# Cameras at Greenwich



## LittleEcho (29 July 2012)

Hi everyone, after lurking for ages, I've finally joined. Anyway, I finally managed to get a ticket for the showjumping and I was wondering from anyone that brought a camera so far how strict they are.

I don't have a small camera and the only seat I could get was in section D, so i'll be pretty far up. I do have a professional camera, Canon 5D II and the my zoom lens is white and big. I have no intention of taking photos for commercial use and only want some for me personal memories. However, my camera does look like a professional's and I am concerned about bringing it as I don't want it taken away!

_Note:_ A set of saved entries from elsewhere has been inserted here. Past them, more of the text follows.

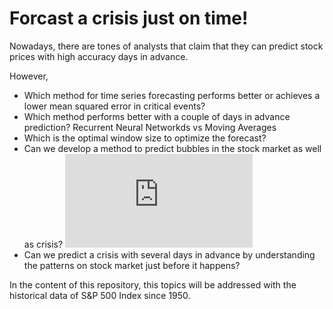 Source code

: # Forcast a crisis just on time!

Nowadays, there are tones of analysts that claim that they can predict stock prices with high accuracy days in advance.

However, 

* Which method for time series forecasting performs better or achieves a lower mean squared error in critical events?
* Which method performs better with a couple of days in advance prediction? Recurrent Neural Networkds vs Moving Averages
* Which is the optimal window size to optimize the forecast?
* Can we develop a method to predict bubbles in the stock market as well as crisis? ![blog post](http://www.ourdataourinsights.com/stock_market_bubble_forecast.html)
* Can we predict a crisis with several days in advance by understanding the patterns on stock market just before it happens?

In the content of this repository, this topics will be addressed with the historical data of S&P 500 Index since 1950.
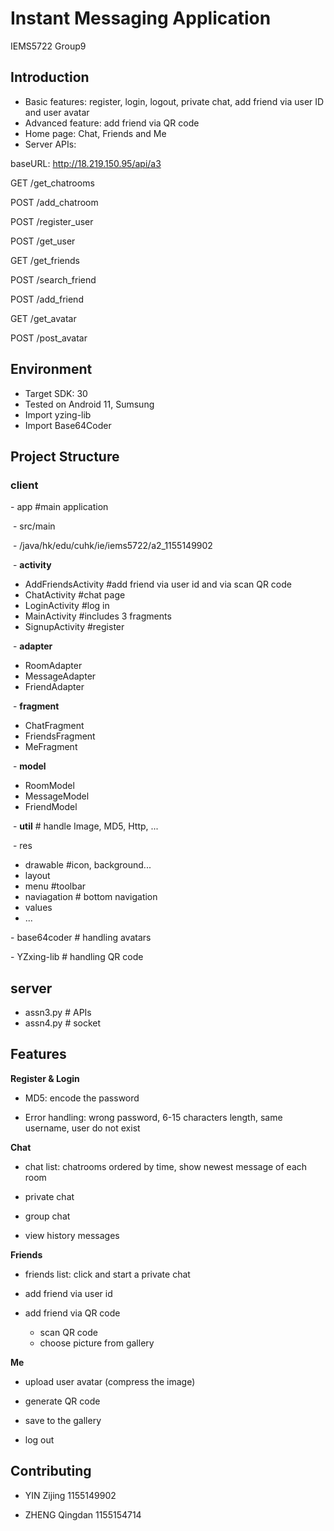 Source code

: # Instant Messaging Application

IEMS5722 Group9

## Introduction

- Basic features:  register, login, logout, private chat, add friend via user ID and user avatar
- Advanced feature: add friend via QR code 
- Home page: Chat, Friends and Me
- Server APIs: 

baseURL: http://18.219.150.95/api/a3

GET /get_chatrooms

POST /add_chatroom

POST /register_user

POST /get_user

GET /get_friends 

POST /search_friend 

POST /add_friend

GET /get_avatar

POST /post_avatar

## Environment

- Target SDK: 30
- Tested on Android 11, Sumsung
- Import yzing-lib 
- Import Base64Coder

## Project Structure

### **client**

  \- app #main application

​	  - src/main

​		  - /java/hk/edu/cuhk/ie/iems5722/a2_1155149902

​			  - **activity**

- AddFriendsActivity	#add friend via user id and via scan QR code
- ChatActivity		#chat page
- LoginActivity		#log in
- MainActivity		#includes 3 fragments
- SignupActivity		#register

​			  - **adapter**

- RoomAdapter
- MessageAdapter
- FriendAdapter

​			  - **fragment**

- ChatFragment
- FriendsFragment
- MeFragment

​			  - **model**

- RoomModel
- MessageModel
- FriendModel

​			  - **util**	# handle Image, MD5, Http, ...

​		  - res

- drawable	#icon, background...
- layout
- menu          #toolbar
- naviagation	# bottom navigation
- values
-  ...

  \- base64coder	# handling avatars

  \- YZxing-lib 	# handling QR code

## server

- assn3.py		# APIs
- assn4.py		# socket

## Features

**Register & Login** 

- MD5: encode the password

- Error handling: wrong password, 6-15 characters length, same username, user do not exist

**Chat**

- chat list: chatrooms ordered by time, show newest message of each room

- private chat

- group chat

- view history messages

**Friends**

- friends list: click and start a private chat

- add friend via user id

- add friend via QR code
     - scan QR code
     - choose picture from gallery

**Me**

- upload user avatar (compress the image)

- generate QR code

- save to the gallery

- log out

## Contributing

- YIN Zijing 1155149902

- ZHENG Qingdan 1155154714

Has anyone brought a big DSLR camera and lens in? In particular a white L lens?

Thanks


----------



## DuckToller (29 July 2012)

Am going tomorrow so will let you know then if no-one does before!  Apparently it needs to measure 300mm or less - could you pack the lens separately?! That's from front to back - mine fully extended is only 200mm so I will be fine I hope.


----------



## LittleEcho (29 July 2012)

Thanks. Let me know how you get on. I'm still trying to get a ticket for tomorrow. Hoping one pops up 
Not attaching the lens is a good idea.


----------



## LizzieJ (29 July 2012)

They didn't even check mine but the guideline is 30cm. You will still have a good view, I was in row 32 today and wasn't zoomed right in


----------



## teapot (29 July 2012)

LizzieJ said:



			They didn't even check mine but the guideline is 30cm. You will still have a good view, I was in row 32 today and wasn't zoomed right in 

Click to expand...

That's very good to know


----------



## LizzieJ (29 July 2012)

The people on security were v fair, if you don't have anything bottle like or dodgy in bag they won't search it after xray


----------